Suffering the drama of a car crash – even a very minor one – is a traumatic experience you’ll naturally want to put behind you as quickly as possible.
But you would be wise to take a moment to consider the position carefully before you make a knee-jerk reaction and immediately file a claim with your insurers.
Because, in the case of a minor fender-bender, such precipitous action could unwittingly cost you a king’s ransom further down the road.
Although it is the law that you share your insurance details with the other party in the case of an auto accident, there is no law that obliges you to tell your insurance company if you don’t intend to make a claim.
Remember also the purpose of auto insurance is to protect you against un-affordable costs that could cripple your financially – not to pay for every minor bump or scratch your vehicle sustains.
Of course, if there are injuries involved, then you must report the accident to your insurers. But, provided there are no injuries and only very minor damage to the vehicles, this is a time for a careful appraisal of the situation.
While a single minor claim is unlikely to affect your premium, you are only as good as your last car journey. So, if you were to have a minor accident followed by another one soon after, then that would certainly send your premiums through the roof, maybe by as much as 30-40%! And that could be more that the cost of the repair.

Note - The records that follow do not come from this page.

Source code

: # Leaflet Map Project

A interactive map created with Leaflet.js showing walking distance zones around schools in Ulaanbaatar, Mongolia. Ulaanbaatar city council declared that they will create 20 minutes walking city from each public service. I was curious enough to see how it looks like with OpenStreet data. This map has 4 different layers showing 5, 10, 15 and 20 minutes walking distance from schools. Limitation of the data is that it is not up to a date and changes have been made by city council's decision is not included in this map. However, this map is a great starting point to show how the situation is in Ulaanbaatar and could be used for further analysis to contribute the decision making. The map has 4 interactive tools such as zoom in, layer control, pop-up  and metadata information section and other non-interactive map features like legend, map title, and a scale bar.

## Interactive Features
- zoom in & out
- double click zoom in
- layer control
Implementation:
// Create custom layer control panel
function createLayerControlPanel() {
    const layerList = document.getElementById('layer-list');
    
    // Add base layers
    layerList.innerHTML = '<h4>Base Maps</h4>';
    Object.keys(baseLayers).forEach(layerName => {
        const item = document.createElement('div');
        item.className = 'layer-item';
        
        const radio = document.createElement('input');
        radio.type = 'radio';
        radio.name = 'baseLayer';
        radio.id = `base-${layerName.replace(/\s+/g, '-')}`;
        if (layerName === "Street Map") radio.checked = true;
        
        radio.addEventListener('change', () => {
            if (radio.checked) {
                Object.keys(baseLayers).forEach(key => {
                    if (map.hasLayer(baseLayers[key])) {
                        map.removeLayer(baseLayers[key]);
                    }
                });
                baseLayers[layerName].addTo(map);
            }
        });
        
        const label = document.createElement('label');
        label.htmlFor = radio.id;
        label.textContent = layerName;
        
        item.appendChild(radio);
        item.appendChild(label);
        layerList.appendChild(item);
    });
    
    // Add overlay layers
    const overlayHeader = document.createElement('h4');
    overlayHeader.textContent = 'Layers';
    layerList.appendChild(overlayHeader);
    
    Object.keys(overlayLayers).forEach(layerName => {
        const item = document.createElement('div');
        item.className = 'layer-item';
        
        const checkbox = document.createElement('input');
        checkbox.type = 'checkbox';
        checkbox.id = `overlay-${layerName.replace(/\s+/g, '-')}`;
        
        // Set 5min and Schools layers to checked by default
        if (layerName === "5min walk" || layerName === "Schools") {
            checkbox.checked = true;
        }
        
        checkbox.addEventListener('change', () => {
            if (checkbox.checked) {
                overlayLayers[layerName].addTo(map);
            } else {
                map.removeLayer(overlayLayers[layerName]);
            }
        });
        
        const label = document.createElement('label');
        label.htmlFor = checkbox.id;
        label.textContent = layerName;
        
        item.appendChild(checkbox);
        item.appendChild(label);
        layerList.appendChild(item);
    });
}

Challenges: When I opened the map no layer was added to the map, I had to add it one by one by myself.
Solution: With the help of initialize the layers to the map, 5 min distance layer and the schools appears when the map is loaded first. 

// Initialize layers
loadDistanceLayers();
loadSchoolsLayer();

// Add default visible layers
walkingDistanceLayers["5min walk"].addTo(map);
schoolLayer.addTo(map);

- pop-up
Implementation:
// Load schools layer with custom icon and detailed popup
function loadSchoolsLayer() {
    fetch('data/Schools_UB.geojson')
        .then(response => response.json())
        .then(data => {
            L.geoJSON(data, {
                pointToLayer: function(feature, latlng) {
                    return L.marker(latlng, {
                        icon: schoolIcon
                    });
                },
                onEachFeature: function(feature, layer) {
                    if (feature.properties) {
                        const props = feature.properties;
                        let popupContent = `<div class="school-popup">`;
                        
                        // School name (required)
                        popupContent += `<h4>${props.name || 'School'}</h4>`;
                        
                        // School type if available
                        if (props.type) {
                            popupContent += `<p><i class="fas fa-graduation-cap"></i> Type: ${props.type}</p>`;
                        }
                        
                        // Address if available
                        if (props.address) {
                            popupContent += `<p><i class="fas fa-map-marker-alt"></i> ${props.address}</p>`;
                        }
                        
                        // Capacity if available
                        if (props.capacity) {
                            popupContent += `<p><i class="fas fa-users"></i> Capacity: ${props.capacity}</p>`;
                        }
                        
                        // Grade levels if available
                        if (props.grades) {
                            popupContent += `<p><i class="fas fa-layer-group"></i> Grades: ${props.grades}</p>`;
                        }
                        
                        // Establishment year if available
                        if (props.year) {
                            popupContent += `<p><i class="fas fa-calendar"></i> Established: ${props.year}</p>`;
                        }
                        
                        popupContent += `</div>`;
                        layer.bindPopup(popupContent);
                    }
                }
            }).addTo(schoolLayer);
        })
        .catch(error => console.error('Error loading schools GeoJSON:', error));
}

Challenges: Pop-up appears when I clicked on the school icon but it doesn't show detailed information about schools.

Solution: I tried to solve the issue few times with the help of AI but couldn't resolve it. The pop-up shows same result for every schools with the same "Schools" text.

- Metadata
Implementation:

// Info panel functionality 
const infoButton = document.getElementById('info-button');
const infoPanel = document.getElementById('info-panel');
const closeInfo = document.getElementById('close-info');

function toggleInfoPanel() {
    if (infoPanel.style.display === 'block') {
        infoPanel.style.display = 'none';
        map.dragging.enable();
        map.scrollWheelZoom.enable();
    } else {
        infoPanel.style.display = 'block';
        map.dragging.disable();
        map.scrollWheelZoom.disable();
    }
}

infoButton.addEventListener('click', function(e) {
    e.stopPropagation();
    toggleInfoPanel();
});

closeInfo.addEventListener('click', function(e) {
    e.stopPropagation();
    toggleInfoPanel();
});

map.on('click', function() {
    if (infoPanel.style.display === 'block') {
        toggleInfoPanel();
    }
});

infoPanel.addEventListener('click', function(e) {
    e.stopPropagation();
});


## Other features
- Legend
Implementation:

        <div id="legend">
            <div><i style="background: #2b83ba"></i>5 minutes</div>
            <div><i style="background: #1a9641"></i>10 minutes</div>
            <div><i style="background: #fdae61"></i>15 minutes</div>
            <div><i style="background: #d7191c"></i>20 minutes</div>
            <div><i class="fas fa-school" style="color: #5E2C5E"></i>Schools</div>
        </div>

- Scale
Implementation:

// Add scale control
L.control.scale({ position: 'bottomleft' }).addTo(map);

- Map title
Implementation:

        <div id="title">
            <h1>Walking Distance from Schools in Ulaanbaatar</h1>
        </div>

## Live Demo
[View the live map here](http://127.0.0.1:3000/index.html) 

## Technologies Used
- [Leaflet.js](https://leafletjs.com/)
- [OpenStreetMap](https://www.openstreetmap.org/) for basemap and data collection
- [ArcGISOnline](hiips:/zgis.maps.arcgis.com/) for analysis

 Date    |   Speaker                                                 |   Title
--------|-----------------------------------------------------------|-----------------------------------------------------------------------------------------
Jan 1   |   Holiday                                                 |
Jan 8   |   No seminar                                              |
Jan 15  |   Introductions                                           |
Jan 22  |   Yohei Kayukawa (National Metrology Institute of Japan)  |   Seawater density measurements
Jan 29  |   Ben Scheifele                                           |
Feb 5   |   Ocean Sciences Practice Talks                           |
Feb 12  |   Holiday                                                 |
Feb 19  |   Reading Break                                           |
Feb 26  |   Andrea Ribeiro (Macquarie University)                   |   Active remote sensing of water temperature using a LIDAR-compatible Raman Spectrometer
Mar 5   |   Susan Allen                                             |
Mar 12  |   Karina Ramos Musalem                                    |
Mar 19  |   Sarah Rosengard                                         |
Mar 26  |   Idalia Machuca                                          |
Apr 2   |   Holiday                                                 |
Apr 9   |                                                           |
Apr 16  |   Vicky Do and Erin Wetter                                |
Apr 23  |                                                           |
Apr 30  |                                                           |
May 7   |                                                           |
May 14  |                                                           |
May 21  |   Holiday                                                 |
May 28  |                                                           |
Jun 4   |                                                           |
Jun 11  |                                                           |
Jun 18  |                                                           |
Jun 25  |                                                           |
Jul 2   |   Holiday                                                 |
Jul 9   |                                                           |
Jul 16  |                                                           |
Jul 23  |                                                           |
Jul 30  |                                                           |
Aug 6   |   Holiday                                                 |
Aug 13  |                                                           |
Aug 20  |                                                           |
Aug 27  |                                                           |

On the other hand, a single claim might just leave your premiums unaltered.
Also take into account the amount you have set as your deductible, which you would have to pay anyway in the event of an insurance pay out.
Of course, if you’re the only party involved – for example, you backed into a wall, which was undamaged – then deciding what course to take is that much easier.
To a large extent, in the case of a two-car bump, it depends on the reaction of the other driver and, ironically, it will be far easier if you are the driver at fault. That’s because you can quickly take the heat out of the situation by instantly admitting your fault and immediately offering to pay for the repairs.
But, if the other driver is at fault, that’s clearly a trickier situation. But, if they are prepared to be reasonable about it and you really feel you can rely on them to take care of the repair costs without involving their insurers then it’s probably worth trusting them.
Remember, even when an accident is clearly not your fault, merely filing a claim can result in an increase in your premiums.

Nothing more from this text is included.